Report says most data centres understaffed

Insecurity outfit Symantec today released the findings of its 2010 State of the Data Center study.

Now in its third year, the study found that mid-sized enterprises (2,000 to 9,999 employees) are more likely to adopt cutting-edge technologies such as cloud computing, deduplication, replication, storage virtualisation, and continuous data protection than small or large enterprises to reduce IT costs and manage increasing complexity.

Further, mid-sized enterprise data centers show more activity, with more IT managers predicting major changes to the data center and new applications in 2010. Mid-sized enterprises also place a higher importance on staffing and training than their small or large enterprise counterparts.

The study is based on surveys of 1,780 data center managers in 26 countries in November 2009.

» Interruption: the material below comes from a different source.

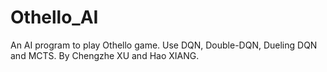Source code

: # Othello_AI
An AI program to play Othello game. Use DQN, Double-DQN, Dueling DQN and MCTS. By Chengzhe XU and Hao XIANG.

"Although mid-sized enterprises tend to evaluate and adopt new technologies at a faster rate than larger organisations, they still face similar data center complexities that are compounded by adopting new initiatives," said a spokesman. "Standardising on cross-platform solutions that can manage new technologies and automate processes will drive immediate cost reduction and make their jobs easier in the long run.”

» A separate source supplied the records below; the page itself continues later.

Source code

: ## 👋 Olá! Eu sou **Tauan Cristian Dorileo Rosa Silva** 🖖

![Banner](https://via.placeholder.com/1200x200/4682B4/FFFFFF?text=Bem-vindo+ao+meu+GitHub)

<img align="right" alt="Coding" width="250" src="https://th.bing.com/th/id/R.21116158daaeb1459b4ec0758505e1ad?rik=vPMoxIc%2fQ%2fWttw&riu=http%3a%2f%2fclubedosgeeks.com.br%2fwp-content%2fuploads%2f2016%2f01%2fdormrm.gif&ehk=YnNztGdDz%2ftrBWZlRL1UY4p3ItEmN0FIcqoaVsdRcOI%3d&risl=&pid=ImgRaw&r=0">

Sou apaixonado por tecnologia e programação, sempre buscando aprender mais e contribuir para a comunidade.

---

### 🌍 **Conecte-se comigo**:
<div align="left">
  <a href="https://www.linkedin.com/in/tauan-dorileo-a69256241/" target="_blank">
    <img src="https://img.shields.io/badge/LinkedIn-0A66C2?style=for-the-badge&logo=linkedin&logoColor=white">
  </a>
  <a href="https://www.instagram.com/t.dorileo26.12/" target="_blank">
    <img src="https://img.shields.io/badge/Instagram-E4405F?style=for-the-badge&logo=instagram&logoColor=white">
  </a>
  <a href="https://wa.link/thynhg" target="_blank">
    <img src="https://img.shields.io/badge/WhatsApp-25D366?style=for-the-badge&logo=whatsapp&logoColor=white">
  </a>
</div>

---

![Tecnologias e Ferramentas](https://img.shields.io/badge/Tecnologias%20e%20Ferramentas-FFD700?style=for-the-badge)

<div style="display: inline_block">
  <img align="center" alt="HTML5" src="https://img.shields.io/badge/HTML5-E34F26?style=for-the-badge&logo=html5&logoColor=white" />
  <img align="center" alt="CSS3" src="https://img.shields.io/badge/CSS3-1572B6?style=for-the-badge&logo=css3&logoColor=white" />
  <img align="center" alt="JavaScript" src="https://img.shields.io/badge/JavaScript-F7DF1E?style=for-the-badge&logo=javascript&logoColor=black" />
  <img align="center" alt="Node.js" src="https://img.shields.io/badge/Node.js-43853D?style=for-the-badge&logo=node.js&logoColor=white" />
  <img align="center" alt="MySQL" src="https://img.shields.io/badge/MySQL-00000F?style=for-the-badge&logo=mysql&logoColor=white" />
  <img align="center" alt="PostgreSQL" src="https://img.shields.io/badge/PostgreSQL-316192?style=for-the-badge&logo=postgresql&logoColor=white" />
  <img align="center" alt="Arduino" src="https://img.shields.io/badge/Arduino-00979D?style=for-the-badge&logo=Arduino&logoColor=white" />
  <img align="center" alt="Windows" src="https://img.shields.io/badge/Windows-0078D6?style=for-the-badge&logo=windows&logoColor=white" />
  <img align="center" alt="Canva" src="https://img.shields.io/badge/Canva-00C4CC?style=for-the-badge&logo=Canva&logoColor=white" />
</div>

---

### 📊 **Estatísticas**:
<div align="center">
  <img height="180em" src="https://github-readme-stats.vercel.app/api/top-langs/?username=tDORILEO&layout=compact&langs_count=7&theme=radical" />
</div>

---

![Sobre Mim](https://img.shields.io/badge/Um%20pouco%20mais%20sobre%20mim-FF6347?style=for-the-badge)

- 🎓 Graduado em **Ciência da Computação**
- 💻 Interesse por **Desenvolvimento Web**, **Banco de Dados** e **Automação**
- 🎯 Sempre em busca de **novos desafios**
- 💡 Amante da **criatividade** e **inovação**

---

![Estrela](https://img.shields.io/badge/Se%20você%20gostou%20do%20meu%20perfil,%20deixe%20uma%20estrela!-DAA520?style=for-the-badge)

The study says that mid-sized enterprises are more aggressive and pioneering than either small or large enterprises and are more likely to adopt new technologies like cloud computing

One-third of all enterprises say staff productivity is hampered by too many applications. Adding to the complexity is the continued increase in data causing 71 percent of organizations to consider data reduction technologies such as deduplication.

Security, backup and recovery, and continuous data protection are the most important initiatives in 2010, ahead of virtualisation.

Staffing and budgets remain tight with half of all enterprises reporting they are understaffed.

Finding budget and qualified applicants are the biggest recruiting issues. Seventy-six percent of enterprises have the same or more job requisitions open this year.

There continues to be room for improvement in disaster recovery. One-third of disaster recovery plans are undocumented or need work and important IT components, such as cloud computing, remote office and virtual servers are often not included. Almost one-third of enterprises haven’t re-evaluated their disaster recovery plan in the last 12 months.

Virtual machine protection continues to be a focus for enterprises, with 82 percent of enterprises considering virtual-machine technologies in 2010. Respondents cited granular recovery within virtual machine images as the biggest challenge in virtual machine data protection.